EXERCISE DETAILS: In the material below, find each line with the string "kubeadm" and copy it.

PROVIDED DATA:

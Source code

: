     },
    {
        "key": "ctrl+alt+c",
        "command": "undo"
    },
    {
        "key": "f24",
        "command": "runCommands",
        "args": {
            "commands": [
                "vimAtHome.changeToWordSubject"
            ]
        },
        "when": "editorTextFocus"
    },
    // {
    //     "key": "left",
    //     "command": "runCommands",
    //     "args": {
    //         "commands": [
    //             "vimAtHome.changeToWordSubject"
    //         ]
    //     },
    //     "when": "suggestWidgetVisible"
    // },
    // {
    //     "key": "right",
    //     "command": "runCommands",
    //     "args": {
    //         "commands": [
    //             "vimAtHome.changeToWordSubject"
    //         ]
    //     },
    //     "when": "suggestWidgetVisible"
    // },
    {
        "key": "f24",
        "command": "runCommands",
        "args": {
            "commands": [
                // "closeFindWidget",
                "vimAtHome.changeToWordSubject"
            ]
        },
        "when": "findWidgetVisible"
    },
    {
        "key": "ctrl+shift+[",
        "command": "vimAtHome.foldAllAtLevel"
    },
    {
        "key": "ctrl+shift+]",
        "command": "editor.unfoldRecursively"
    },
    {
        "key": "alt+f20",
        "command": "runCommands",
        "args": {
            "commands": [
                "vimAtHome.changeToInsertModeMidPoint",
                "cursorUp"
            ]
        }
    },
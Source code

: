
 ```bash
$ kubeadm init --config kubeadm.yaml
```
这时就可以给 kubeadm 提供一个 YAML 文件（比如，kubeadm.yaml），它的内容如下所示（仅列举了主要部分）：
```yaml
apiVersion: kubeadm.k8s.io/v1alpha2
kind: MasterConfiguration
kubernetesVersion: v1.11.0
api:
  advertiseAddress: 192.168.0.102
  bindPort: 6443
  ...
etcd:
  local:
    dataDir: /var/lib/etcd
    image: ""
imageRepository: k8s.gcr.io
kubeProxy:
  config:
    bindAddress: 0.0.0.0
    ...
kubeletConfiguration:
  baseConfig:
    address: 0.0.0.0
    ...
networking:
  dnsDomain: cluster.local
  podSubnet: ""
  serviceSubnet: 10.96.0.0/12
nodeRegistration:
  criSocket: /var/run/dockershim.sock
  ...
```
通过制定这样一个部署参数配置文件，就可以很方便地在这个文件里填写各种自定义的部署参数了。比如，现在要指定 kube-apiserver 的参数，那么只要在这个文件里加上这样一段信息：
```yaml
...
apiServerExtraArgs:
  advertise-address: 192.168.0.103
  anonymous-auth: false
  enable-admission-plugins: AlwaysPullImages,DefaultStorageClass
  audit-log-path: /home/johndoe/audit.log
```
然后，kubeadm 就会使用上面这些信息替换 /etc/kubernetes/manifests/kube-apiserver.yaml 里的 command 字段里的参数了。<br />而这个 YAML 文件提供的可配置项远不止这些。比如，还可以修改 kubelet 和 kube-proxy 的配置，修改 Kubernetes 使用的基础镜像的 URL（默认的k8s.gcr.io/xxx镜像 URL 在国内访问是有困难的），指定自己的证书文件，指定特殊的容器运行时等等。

ANSWER SPACE:
$ kubeadm init --config kubeadm.yaml
这时就可以给 kubeadm 提供一个 YAML 文件（比如，kubeadm.yaml），它的内容如下所示（仅列举了主要部分）：
apiVersion: kubeadm.k8s.io/v1alpha2
然后，kubeadm 就会使用上面这些信息替换 /etc/kubernetes/manifests/kube-apiserver.yaml 里的 command 字段里的参数了。<br />而这个 YAML 文件提供的可配置项远不止这些。比如，还可以修改 kubelet 和 kube-proxy 的配置，修改 Kubernetes 使用的基础镜像的 URL（默认的k8s.gcr.io/xxx镜像 URL 在国内访问是有困难的），指定自己的证书文件，指定特殊的容器运行时等等。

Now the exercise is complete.